Van Opperdoes ging er eens voor zitten. Hij schoof zijn stoel aan, en leunde achterover. ‘Zo? Welke dan?’
Jacob wees op het bord. ‘Ik weet… Ik weet dat je dingen hoort. Dat je… het klinkt oneerbiedig, maar zo bedoel ik het niet… stemmen hoort.’
‘Eén stem,’ corrigeerde Van Opperdoes hem vriendelijk.

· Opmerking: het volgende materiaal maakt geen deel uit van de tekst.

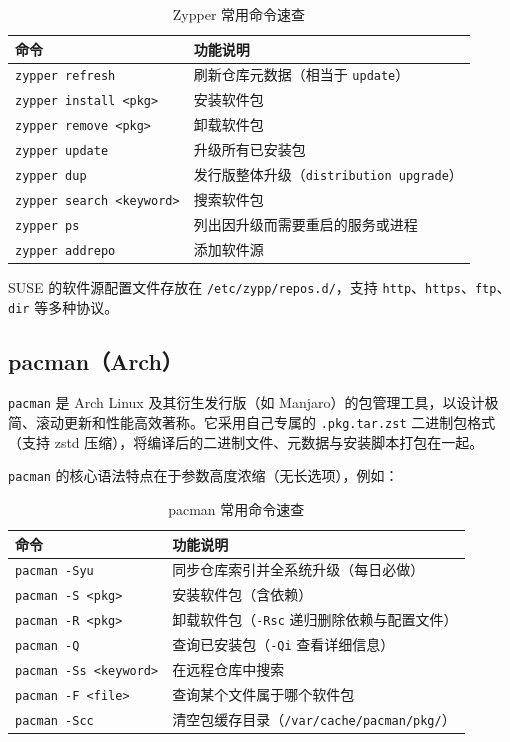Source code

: \documentclass[12pt,UTF8]{ctexbook}
\begin{document}
\begin{table}[htbp]
	\centering
	\caption{Zypper 常用命令速查}
	\begin{tabular}{@{}ll@{}}
		\toprule
		\textbf{命令} & \textbf{功能说明} \\
		\midrule
		\verb|zypper refresh| & 刷新仓库元数据（相当于 \verb|update|） \\
		\verb|zypper install <pkg>| & 安装软件包 \\
		\verb|zypper remove <pkg>| & 卸载软件包 \\
		\verb|zypper update| & 升级所有已安装包 \\
		\verb|zypper dup| & 发行版整体升级（\verb|distribution upgrade|） \\
		\verb|zypper search <keyword>| & 搜索软件包 \\
		\verb|zypper ps| & 列出因升级而需要重启的服务或进程 \\
		\verb|zypper addrepo| & 添加软件源 \\
		\bottomrule
	\end{tabular}
\end{table}

SUSE 的软件源配置文件存放在 \texttt{/etc/zypp/repos.d/}，支持 \texttt{http}、\texttt{https}、\texttt{ftp}、\texttt{dir} 等多种协议。

\subsection{pacman（Arch）}

\texttt{pacman} 是 Arch Linux 及其衍生发行版（如 Manjaro）的包管理工具，以设计极简、滚动更新和性能高效著称。它采用自己专属的 \texttt{.pkg.tar.zst} 二进制包格式（支持 zstd 压缩），将编译后的二进制文件、元数据与安装脚本打包在一起。

\texttt{pacman} 的核心语法特点在于参数高度浓缩（无长选项），例如：

\begin{table}[htbp]
	\centering
	\caption{pacman 常用命令速查}
	\begin{tabular}{@{}ll@{}}
		\toprule
		\textbf{命令} & \textbf{功能说明} \\
		\midrule
		\verb|pacman -Syu| & 同步仓库索引并全系统升级（每日必做） \\
		\verb|pacman -S <pkg>| & 安装软件包（含依赖） \\
		\verb|pacman -R <pkg>| & 卸载软件包（\verb|-Rsc| 递归删除依赖与配置文件） \\
		\verb|pacman -Q| & 查询已安装包（\verb|-Qi| 查看详细信息） \\
		\verb|pacman -Ss <keyword>| & 在远程仓库中搜索 \\
		\verb|pacman -F <file>| & 查询某个文件属于哪个软件包 \\
		\verb|pacman -Scc| & 清空包缓存目录（\texttt{/var/cache/pacman/pkg/}） \\
		\bottomrule
	\end{tabular}
\end{table}
\end{document}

‘Ja, natuurlijk. Eén stem. Maar wat ik eigenlijk bedoel…’ Hij wees naar het bord met alle gegevens erop. ‘We hebben een flink aantal dingen die we moeten doen. We moeten woningen doorzoeken, de woning van Hempie bijvoorbeeld. We moeten weten waar die Willem van Kampen woont, met wie hij omging. We moeten prioriteiten stellen. Ik bedoel…’ Hij stokte.
Van Opperdoes keek hem vriendelijk aan. Zijn stem klonk warm. ‘Jacob, zeg me gewoon wat je op je lever hebt.’
Jacob slikte. ‘Waarom zijn we eerst naar dat verhuurbedrijf gegaan, en bijvoorbeeld niet naar de woning van een van de slachtoffers? Had jij daar een bepaalde reden voor?’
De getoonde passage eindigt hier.